4. There are issues where the Magistrate insists for the personal appearance of the Accused or even the Director, for many reasons and despite the directives of the Constitutional Courts that the presence of the complainant/accused can be exempted unless really required.
I have only mentioned few issues in the provisions dealing with the dishonour of cheque issued by Companies. There are contradictory judgments and views on the issues. In practice, no Company issues a cheque without any documentary proof or basis for the issuance of Cheque, but, this can be ignored easily if the provisions sought to be misused. If really there is involvement and dishonest intention on the part of the Director as proved based on documentary evidence and probabilities, then, he can be taken to task. But, merely, using the provisions dealing with the ‘dishonour of cheques’, the directors or the top of management of Company can not be troubled and the misuse of provisions can not be allowed. There are many judgments on the issue of director’s responsibility and from the background of each case, it can be found that the provisions were misused and the Constitutional Court had to say very often that the directors could not have been taken to task as there can not be any involvement of directors. There are views as to what is wrong if a proceeding under section 138 of N.I.Act is filed and pending against a Director as he can prove his innocence during trial. But, the time and mental torture for the Directors who at times are burdened with so many responsibilities can not be easily ignored. Many issues are to be considered while dealing with the responsibility of the Directors when the cheque is issued on-behalf of the Company and the few issues are as follows:
1. The Cheque Amount.
2. The size of the Company.
3. The status and the relation of the Complainant with the Company.

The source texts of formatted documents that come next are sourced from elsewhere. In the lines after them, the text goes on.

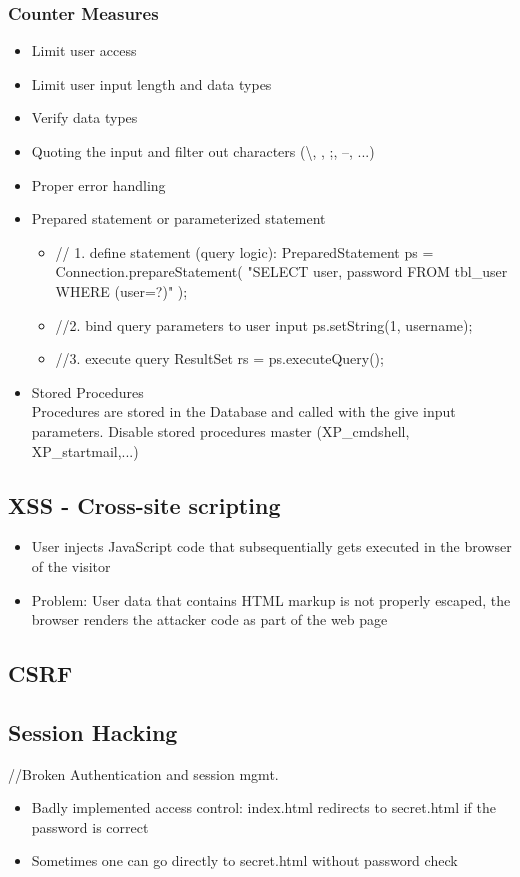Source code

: \documentclass[a4paper, 12pt]{article}
\begin{document}
\subsubsection{Counter Measures}
\begin{itemize}
\item Limit user access
\item Limit user input length and data types
\item Verify data types
\item Quoting the input and filter out characters (\textbackslash, \textslash, ;, --, ...)
\item Proper error handling
\item Prepared statement or parameterized statement \\
\begin{itemize}
\item // 1. define statement (query logic):
PreparedStatement ps = Connection.prepareStatement(
"SELECT user, password FROM tbl_user WHERE (user=?)"
);
\item //2. bind query parameters to user input
ps.setString(1, username);
\item //3. execute query
ResultSet rs = ps.executeQuery();
\end{itemize}
\item Stored Procedures \\
Procedures are stored in the Database and called with the give input parameters.
Disable stored procedures master (XP_cmdshell, XP_startmail,...)
\end{itemize}

\subsection{XSS - Cross-site scripting}
\begin{itemize}
\item User injects JavaScript code that subsequentially gets executed in the browser of the visitor
\item Problem: User data that contains HTML markup is not properly escaped, the browser renders the attacker code as part of the web page
\end{itemize}

\subsection{CSRF}
\subsection{Session Hacking}
//Broken Authentication and session mgmt.
\begin{itemize}
\item Badly implemented access control: index.html redirects to secret.html if the password is correct
\item Sometimes one can go directly to secret.html without password check
\end{itemize}
\end{document}
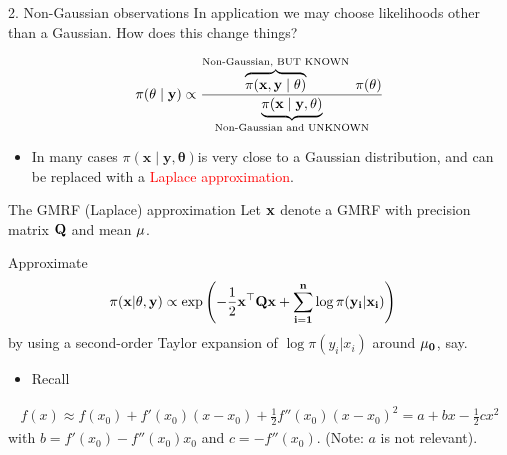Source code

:\documentclass[
  ignorenonframetext,
]{beamer}
\providecommand{\tightlist}{%
  \setlength{\itemsep}{0pt}\setlength{\parskip}{0pt}}
\begin{document}
\begin{frame}{2. Non-Gaussian observations}
\protect\hypertarget{non-gaussian-observations}{}
In application we may choose likelihoods other than a Gaussian. How does
this change things?

\[
\pi(\bf{\theta} \mid \bf{y}) \propto \frac{
            \overbrace{\pi(\bf{x}, \bf{y}\mid \bf{\theta})}^{\text{Non-Gaussian, BUT KNOWN}}
        \; \pi(\bf{\theta})}{\underbrace{\pi(\bf{x} \mid \bf{y},
            \bf{\theta})}_{\text{Non-Gaussian and UNKNOWN}}}
\]

\begin{itemize}
\tightlist
\item
  In many cases
  \(\pi(\boldsymbol{x} \mid \boldsymbol{y}, \boldsymbol{\theta})\)is
  very close to a Gaussian distribution, and can be replaced with a
  \textcolor{red}{Laplace approximation}.
\end{itemize}
\end{frame}

\begin{frame}{The GMRF (Laplace) approximation}
\protect\hypertarget{the-gmrf-laplace-approximation}{}
Let \(\bf{x}\) denote a GMRF with precision matrix \(\bf{Q}\) and mean
\(\bf{\mu}\).

Approximate \[
\begin{aligned}
\pi(\bf{x}|\theta,\bf{y}) &\propto
            \exp\left(-\frac{1}{2}\bf{x}^\top \bf{Q}\bf{x} + \sum_{i=1}^n \log \pi (y_i|x_i)\right)
\end{aligned}
\] by using a second-order Taylor expansion of \(\log \pi (y_i|x_i)\)
around \(\bf{\mu}_0\), say.

\begin{itemize}
\tightlist
\item
  Recall
\end{itemize}

\[
\begin{aligned}
        f(x) \approx f(x_0) + f'(x_0)(x-x_0)+ \frac{1}{2} f''(x_0)(x-x_0)^2
        = a+ bx - \frac{1}{2}cx^2
\end{aligned}
\] with \(b=f'(x_0) - f''(x_0)x_0\) and \(c = -f''(x_0)\). (Note: \(a\)
is not relevant).
\end{frame}
\end{document}
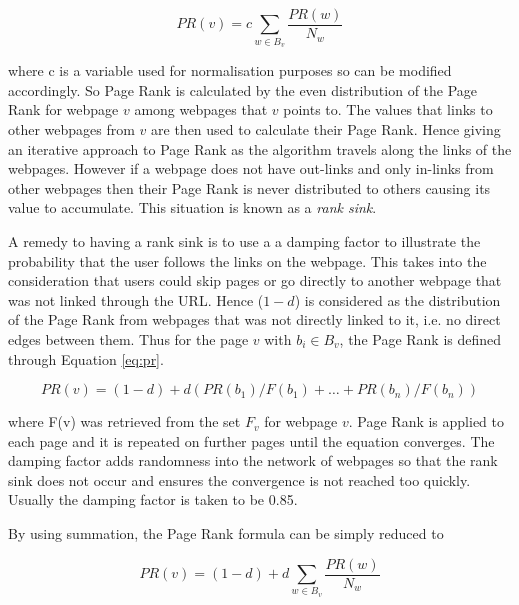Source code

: \begin{equation}
PR(v) = c\sum_{w \in B_v}\frac{PR(w)}{N_w}
\end{equation}

where c is a variable used for normalisation purposes so can be modified accordingly. So Page Rank is calculated by the even distribution of the Page Rank for webpage $v$ among webpages that $v$ points to. The values that links to other webpages from $v$ are then used to calculate their Page Rank. Hence giving an iterative approach to Page Rank as the algorithm travels along the links of the webpages. However if a webpage does not have out-links and only in-links from other webpages then their Page Rank is never distributed to others causing its value to accumulate. This situation is known as a \emph{rank sink}.

A remedy to having a rank sink is to use a a damping factor to illustrate the probability that the user follows the links on the webpage. This takes into the consideration that users could skip pages or go directly to another webpage that was not linked through the URL. Hence ($1-d$) is considered as the distribution of the Page Rank from webpages that was not directly linked to it, i.e. no direct edges between them. Thus for the page $v$ with $b_i \in B_v$, the Page Rank\cite{brin1998anatomy} is defined through Equation \ref{eq:pr}.

\begin{equation} \label{eq:pr}
PR(v) = (1-d) + d (PR(b_1)/F(b_1) + … + PR(b_n)/F(b_n))
\end{equation}

where F(v) was retrieved from the set $F_v$ for webpage $v$. Page Rank is applied to each page and it is repeated on further pages until the equation converges. The damping factor adds randomness into the network of webpages so that the rank sink does not occur and ensures the convergence is not reached too quickly. Usually the damping factor is taken to be 0.85. 

By using summation, the Page Rank formula can be simply reduced to

\begin{equation}
PR(v) = (1 - d) + d\sum_{w \in B_v}\frac{PR(w)}{N_w}
\end{equation}

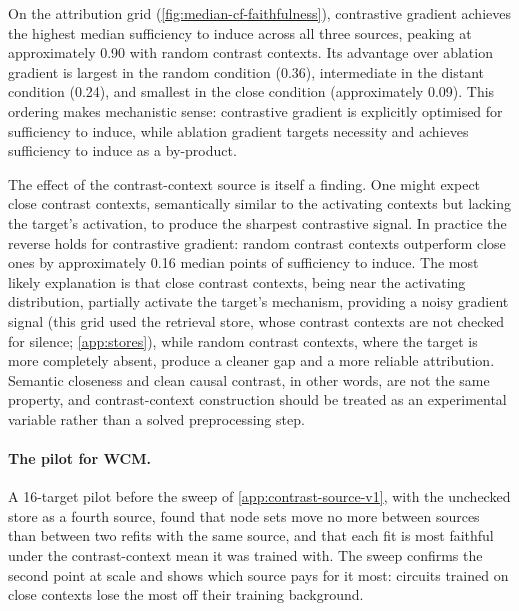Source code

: \documentclass[10pt]{article}
\begin{document}
On the attribution grid (\cref{fig:median-cf-faithfulness}), contrastive gradient achieves the highest median sufficiency to induce across all three sources, peaking at approximately 0.90 with random contrast contexts.
Its advantage over ablation gradient is largest in the random condition (0.36), intermediate in the distant condition (0.24), and smallest in the close condition (approximately 0.09).
This ordering makes mechanistic sense: contrastive gradient is explicitly optimised for sufficiency to induce, while ablation gradient targets necessity and achieves sufficiency to induce as a by-product.

The effect of the contrast-context source is itself a finding.
One might expect close contrast contexts, semantically similar to the activating contexts but lacking the target's activation, to produce the sharpest contrastive signal.
In practice the reverse holds for contrastive gradient: random contrast contexts outperform close ones by approximately 0.16 median points of sufficiency to induce.
The most likely explanation is that close contrast contexts, being near the activating distribution, partially activate the target's mechanism, providing a noisy gradient signal (this grid used the retrieval store, whose contrast contexts are not checked for silence; \cref{app:stores}), while random contrast contexts, where the target is more completely absent, produce a cleaner gap and a more reliable attribution.
Semantic closeness and clean causal contrast, in other words, are not the same property, and contrast-context construction should be treated as an experimental variable rather than a solved preprocessing step.

\paragraph{The pilot for WCM.}
A 16-target pilot before the sweep of \cref{app:contrast-source-v1}, with the unchecked store as a fourth source, found that node sets move no more between sources than between two refits with the same source, and that each fit is most faithful under the contrast-context mean it was trained with.
The sweep confirms the second point at scale and shows which source pays for it most: circuits trained on close contexts lose the most off their training background.
\end{document}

4. The transaction in particular.
If the required issues are considered by the Magistrates when the Directors contend that they are not responsible and seek for discharge in right perspective and the object of the legislation, then, many cases now pending on directors for the dishonour of cheques issued by the Company are bound to fail. When Directors feel that they are unnecessary implicated in the issue, then, they will either seek for discharge from the case in the concerned Magistrate Court or approach the High Court seeking to quash the proceedings as such. The issue of Director’s responsibility and even the penal provisions dealing with dishonour of cheques are complicated and there so many complicated issues. I would like to quote a very good observation of High Court of Andhra Pradesh in the matter of Rohinton Noria Vs. M/s. NCC Finance Ltd reported in 2000 (106) CRLJ 4117 AP: 2000 (2) ALT (Cri) 27: 2000 (1) ALD (Cri) 664 and the same is extracted below:
“It is being observed that in complaints filed for offence under Section 138 of the Negotiable Instruments Act, all the Directors of the Company are routinely being proceeded against ‘by invoking the provision under Section 141 of the Negotiable Instruments Act by glibly repeating the words in the section that certain director “was incharge of and responsible to the company for the conduct of business of the company’. It is necessary to emphasize that Section 141 of the Negotiable Instruments Act where an offense under Section 138 of the Negotiable Instruments Act has been committed by a company, the complainant is required to give a serious thought and make enquiries and ascertain the fact as to whether a particular director was incharge of and responsible to the affairs and conduct of the business of the company. Routinely roping in all the Directors by merely repeating the words used in Section 141 of Negotiable Instruments Act without ascertaining the facts is a serious matter which has to be deprecated. However, it is a question of fact which necessarily has to be decided during the trial.”
The detailed directives given by the Constitutional Courts at times on the issue of dishonour of cheques is a testimony to the complications involved in the subject.
Note: though the subject is very vast and complicated, I have only provided a small brief, am aware of all the concerned issues and complications.
V.Durga Rao, Advocate, Madras High Court.